Materials provided:
▬▬▬▬▬▬
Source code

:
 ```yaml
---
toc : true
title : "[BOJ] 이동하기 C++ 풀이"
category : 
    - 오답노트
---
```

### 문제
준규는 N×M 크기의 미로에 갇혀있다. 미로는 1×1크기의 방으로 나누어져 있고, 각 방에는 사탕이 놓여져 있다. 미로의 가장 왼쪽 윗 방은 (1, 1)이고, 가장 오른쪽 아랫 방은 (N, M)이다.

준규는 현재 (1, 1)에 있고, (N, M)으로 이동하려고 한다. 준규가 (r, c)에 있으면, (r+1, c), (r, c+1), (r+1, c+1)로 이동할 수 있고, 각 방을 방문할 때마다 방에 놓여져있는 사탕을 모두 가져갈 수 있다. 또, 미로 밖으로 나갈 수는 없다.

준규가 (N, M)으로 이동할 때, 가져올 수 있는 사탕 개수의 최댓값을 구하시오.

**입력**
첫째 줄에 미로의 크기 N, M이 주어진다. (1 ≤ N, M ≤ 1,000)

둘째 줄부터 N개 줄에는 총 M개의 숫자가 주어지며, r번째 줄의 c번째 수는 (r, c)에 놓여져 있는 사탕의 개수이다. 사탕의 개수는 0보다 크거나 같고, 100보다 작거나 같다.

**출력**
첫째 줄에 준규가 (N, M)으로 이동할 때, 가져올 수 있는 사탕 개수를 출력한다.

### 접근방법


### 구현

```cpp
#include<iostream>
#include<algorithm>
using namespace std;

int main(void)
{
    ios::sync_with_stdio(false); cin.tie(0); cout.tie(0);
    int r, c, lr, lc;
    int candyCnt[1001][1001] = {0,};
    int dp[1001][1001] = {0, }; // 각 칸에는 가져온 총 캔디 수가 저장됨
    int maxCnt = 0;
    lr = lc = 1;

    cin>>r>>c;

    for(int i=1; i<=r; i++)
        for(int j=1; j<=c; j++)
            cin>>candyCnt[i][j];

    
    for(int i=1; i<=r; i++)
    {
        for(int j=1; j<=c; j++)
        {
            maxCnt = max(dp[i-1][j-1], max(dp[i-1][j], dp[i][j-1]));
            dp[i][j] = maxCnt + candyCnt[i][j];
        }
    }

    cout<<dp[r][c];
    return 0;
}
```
▬▬▬▬▬▬
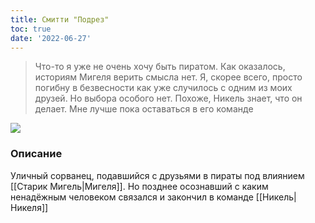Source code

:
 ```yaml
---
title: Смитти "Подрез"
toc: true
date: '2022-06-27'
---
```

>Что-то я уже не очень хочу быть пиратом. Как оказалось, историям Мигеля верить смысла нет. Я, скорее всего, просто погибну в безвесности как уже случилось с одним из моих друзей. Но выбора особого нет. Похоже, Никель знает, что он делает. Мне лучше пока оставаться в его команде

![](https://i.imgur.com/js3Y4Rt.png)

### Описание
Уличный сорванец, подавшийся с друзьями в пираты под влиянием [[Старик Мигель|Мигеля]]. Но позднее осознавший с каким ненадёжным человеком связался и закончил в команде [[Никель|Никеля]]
▬▬▬▬▬▬
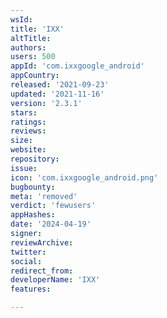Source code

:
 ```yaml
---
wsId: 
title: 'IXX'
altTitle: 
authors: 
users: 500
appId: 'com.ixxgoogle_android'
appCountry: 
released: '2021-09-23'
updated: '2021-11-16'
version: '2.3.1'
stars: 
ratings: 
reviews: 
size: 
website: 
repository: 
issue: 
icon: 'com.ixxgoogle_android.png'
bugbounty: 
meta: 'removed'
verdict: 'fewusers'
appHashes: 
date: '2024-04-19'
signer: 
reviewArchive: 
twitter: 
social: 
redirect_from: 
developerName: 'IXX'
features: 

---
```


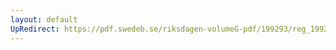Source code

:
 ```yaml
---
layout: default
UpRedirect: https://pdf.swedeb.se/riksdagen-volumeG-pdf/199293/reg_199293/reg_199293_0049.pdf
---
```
▬▬▬▬▬▬
Your objective:
Only the lines of the data holding the string "include" are wanted; copy each of them.

Task solution:
#include<iostream>
#include<algorithm>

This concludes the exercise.